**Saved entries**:
● ● ● ●
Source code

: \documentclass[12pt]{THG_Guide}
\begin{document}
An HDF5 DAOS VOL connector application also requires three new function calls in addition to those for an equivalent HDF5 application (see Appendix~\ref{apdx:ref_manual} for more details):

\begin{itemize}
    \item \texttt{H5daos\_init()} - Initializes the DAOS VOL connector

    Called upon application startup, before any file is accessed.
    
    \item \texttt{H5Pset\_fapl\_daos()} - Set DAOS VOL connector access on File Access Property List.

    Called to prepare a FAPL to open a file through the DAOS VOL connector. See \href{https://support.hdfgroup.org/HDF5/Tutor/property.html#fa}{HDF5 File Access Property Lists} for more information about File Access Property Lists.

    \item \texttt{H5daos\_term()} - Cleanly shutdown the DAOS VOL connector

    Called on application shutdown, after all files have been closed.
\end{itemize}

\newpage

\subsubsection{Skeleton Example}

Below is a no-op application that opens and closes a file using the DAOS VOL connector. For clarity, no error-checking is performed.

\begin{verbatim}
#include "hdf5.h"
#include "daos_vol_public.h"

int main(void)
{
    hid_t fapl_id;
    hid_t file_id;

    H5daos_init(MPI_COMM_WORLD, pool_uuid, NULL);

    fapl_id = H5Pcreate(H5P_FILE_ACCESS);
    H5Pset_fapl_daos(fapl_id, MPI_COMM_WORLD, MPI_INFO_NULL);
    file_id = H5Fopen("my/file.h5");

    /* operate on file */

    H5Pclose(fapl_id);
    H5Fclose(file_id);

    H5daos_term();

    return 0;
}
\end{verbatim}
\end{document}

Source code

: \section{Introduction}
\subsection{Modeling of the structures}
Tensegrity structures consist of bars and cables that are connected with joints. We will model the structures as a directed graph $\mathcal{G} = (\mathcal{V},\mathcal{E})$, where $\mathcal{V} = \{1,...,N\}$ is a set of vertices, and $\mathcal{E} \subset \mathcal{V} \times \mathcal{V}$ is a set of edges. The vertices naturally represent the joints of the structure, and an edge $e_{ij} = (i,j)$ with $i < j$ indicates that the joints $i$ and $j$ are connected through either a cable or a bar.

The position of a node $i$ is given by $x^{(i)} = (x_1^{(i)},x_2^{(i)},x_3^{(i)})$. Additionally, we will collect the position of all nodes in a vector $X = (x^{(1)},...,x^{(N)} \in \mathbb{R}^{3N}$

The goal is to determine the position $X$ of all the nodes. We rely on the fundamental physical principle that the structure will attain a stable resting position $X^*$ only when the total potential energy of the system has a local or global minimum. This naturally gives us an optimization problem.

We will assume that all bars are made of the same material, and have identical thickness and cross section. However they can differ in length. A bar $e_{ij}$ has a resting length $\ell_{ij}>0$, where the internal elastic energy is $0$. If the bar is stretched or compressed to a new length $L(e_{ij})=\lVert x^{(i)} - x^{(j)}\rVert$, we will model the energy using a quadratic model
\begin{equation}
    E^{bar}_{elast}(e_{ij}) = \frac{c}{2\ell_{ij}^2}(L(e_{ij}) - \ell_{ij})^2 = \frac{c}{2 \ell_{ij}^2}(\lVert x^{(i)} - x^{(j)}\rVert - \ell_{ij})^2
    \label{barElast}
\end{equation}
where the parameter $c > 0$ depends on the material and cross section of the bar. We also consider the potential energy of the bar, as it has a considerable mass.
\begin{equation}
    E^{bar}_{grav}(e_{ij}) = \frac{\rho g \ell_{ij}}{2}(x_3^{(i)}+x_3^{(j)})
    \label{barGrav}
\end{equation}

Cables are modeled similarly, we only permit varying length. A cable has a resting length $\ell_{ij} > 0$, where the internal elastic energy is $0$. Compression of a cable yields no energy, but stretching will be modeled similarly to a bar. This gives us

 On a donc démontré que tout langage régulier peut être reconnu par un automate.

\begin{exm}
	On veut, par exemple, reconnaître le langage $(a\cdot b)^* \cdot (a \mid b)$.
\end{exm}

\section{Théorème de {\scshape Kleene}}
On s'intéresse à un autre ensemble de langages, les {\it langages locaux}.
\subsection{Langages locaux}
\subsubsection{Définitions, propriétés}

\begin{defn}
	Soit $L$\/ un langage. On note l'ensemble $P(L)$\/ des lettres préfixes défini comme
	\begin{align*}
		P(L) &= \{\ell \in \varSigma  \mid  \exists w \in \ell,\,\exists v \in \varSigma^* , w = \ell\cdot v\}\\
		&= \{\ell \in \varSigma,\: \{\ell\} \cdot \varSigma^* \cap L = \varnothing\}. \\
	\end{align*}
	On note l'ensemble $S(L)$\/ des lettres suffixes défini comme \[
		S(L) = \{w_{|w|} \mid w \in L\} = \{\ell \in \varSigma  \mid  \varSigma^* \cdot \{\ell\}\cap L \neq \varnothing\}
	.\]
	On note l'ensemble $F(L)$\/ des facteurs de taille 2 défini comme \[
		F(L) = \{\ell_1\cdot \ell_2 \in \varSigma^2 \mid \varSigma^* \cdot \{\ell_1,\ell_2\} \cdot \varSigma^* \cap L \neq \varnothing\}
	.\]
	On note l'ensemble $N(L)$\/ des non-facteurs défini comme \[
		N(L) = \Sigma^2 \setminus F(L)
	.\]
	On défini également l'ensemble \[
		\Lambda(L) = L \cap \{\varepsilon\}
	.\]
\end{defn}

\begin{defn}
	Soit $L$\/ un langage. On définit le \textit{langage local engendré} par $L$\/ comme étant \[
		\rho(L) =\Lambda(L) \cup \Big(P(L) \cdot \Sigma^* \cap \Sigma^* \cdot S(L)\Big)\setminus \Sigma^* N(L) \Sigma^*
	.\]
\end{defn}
● ● ● ●
**Work instruction**: Whenever the string "varnothing" turns up in a line above, copy that line out.

**Output**:
		&= \{\ell \in \varSigma,\: \{\ell\} \cdot \varSigma^* \cap L = \varnothing\}. \\
		S(L) = \{w_{|w|} \mid w \in L\} = \{\ell \in \varSigma  \mid  \varSigma^* \cdot \{\ell\}\cap L \neq \varnothing\}
		F(L) = \{\ell_1\cdot \ell_2 \in \varSigma^2 \mid \varSigma^* \cdot \{\ell_1,\ell_2\} \cdot \varSigma^* \cap L \neq \varnothing\}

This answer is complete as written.